Dataset »
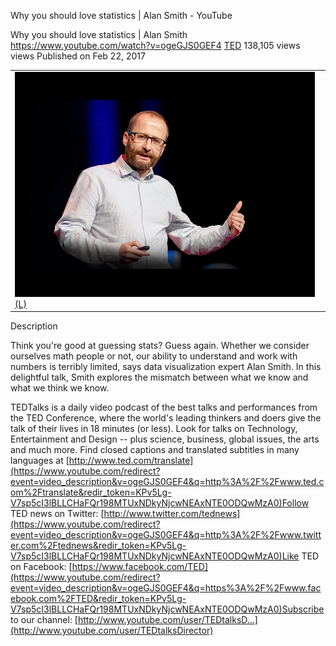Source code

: Why you should love statistics | Alan Smith - YouTube

Why you should love statistics | Alan Smith
https://www.youtube.com/watch?v=ogeGJS0GEF4
[TED](https://www.youtube.com/channel/UCAuUUnT6oDeKwE6v1NGQxug)
138,105 views views
Published on Feb 22, 2017

|     |
| --- |
| ![hqdefault.jpg](../_resources/ab208cb7bf9c15a3f8d58f3e0913e3fb.jpg)[(L)](https://www.youtube.com/watch?v=ogeGJS0GEF4) |

Description

Think you're good at guessing stats? Guess again. Whether we consider ourselves math people or not, our ability to understand and work with numbers is terribly limited, says data visualization expert Alan Smith. In this delightful talk, Smith explores the mismatch between what we know and what we think we know.

TEDTalks is a daily video podcast of the best talks and performances from the TED Conference, where the world's leading thinkers and doers give the talk of their lives in 18 minutes (or less). Look for talks on Technology, Entertainment and Design -- plus science, business, global issues, the arts and much more. Find closed captions and translated subtitles in many languages at [http://www.ted.com/translate](https://www.youtube.com/redirect?event=video_description&v=ogeGJS0GEF4&q=http%3A%2F%2Fwww.ted.com%2Ftranslate&redir_token=KPv5Lg-V7sp5cI3lBLLCHaFQr198MTUxNDkyNjcwNEAxNTE0ODQwMzA0)Follow TED news on Twitter: [http://www.twitter.com/tednews](https://www.youtube.com/redirect?event=video_description&v=ogeGJS0GEF4&q=http%3A%2F%2Fwww.twitter.com%2Ftednews&redir_token=KPv5Lg-V7sp5cI3lBLLCHaFQr198MTUxNDkyNjcwNEAxNTE0ODQwMzA0)Like TED on Facebook: [https://www.facebook.com/TED](https://www.youtube.com/redirect?event=video_description&v=ogeGJS0GEF4&q=https%3A%2F%2Fwww.facebook.com%2FTED&redir_token=KPv5Lg-V7sp5cI3lBLLCHaFQr198MTUxNDkyNjcwNEAxNTE0ODQwMzA0)Subscribe to our channel: [http://www.youtube.com/user/TEDtalksD...](http://www.youtube.com/user/TEDtalksDirector)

Work item »
Write the records above out again exactly, with no pictures in your copy.

Answer box »
Source code

: Why you should love statistics | Alan Smith - YouTube

Why you should love statistics | Alan Smith
https://www.youtube.com/watch?v=ogeGJS0GEF4
[TED](https://www.youtube.com/channel/UCAuUUnT6oDeKwE6v1NGQxug)
138,105 views views
Published on Feb 22, 2017

|     |
| --- |
| ![hqdefault.jpg](../_resources/ab208cb7bf9c15a3f8d58f3e0913e3fb.jpg)[(L)](https://www.youtube.com/watch?v=ogeGJS0GEF4) |

Description

Think you're good at guessing stats? Guess again. Whether we consider ourselves math people or not, our ability to understand and work with numbers is terribly limited, says data visualization expert Alan Smith. In this delightful talk, Smith explores the mismatch between what we know and what we think we know.

TEDTalks is a daily video podcast of the best talks and performances from the TED Conference, where the world's leading thinkers and doers give the talk of their lives in 18 minutes (or less). Look for talks on Technology, Entertainment and Design -- plus science, business, global issues, the arts and much more. Find closed captions and translated subtitles in many languages at [http://www.ted.com/translate](https://www.youtube.com/redirect?event=video_description&v=ogeGJS0GEF4&q=http%3A%2F%2Fwww.ted.com%2Ftranslate&redir_token=KPv5Lg-V7sp5cI3lBLLCHaFQr198MTUxNDkyNjcwNEAxNTE0ODQwMzA0)Follow TED news on Twitter: [http://www.twitter.com/tednews](https://www.youtube.com/redirect?event=video_description&v=ogeGJS0GEF4&q=http%3A%2F%2Fwww.twitter.com%2Ftednews&redir_token=KPv5Lg-V7sp5cI3lBLLCHaFQr198MTUxNDkyNjcwNEAxNTE0ODQwMzA0)Like TED on Facebook: [https://www.facebook.com/TED](https://www.youtube.com/redirect?event=video_description&v=ogeGJS0GEF4&q=https%3A%2F%2Fwww.facebook.com%2FTED&redir_token=KPv5Lg-V7sp5cI3lBLLCHaFQr198MTUxNDkyNjcwNEAxNTE0ODQwMzA0)Subscribe to our channel: [http://www.youtube.com/user/TEDtalksD...](http://www.youtube.com/user/TEDtalksDirector)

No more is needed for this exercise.